What you are asked to do:
In the entries that follow, find the word "System" and report each line it is on.

[Recorded data]
+ + + + +
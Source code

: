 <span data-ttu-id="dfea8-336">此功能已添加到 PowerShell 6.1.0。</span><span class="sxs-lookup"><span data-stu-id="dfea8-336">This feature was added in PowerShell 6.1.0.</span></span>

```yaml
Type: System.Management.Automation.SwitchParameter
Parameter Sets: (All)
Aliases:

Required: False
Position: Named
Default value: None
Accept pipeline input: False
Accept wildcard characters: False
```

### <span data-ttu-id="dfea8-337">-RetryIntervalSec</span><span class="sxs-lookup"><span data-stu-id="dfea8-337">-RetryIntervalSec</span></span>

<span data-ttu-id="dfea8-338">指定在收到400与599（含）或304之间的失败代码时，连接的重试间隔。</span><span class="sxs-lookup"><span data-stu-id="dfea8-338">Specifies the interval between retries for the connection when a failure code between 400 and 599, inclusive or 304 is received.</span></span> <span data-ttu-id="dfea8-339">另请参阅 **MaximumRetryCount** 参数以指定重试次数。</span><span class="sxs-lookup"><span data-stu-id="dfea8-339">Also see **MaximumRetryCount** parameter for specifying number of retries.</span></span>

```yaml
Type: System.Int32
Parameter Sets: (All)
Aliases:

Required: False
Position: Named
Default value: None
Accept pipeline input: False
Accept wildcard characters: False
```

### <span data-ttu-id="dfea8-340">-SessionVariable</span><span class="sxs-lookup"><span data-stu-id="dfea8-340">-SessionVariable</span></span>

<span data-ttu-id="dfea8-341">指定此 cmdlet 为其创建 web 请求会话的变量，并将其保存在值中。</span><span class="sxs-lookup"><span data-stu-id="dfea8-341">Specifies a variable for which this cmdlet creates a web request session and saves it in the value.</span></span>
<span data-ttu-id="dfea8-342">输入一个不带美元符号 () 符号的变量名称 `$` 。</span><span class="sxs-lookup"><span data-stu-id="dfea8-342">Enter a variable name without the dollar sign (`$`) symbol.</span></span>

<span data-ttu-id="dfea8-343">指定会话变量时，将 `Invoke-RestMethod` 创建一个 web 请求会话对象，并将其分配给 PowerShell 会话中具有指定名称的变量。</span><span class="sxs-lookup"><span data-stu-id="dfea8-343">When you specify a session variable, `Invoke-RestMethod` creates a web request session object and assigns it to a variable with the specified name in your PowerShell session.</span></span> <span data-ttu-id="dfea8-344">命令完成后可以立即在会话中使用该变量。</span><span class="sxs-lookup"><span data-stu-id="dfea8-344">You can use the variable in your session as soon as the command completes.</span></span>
+ + + + +
Answer space:
Type: System.Management.Automation.SwitchParameter
Type: System.Int32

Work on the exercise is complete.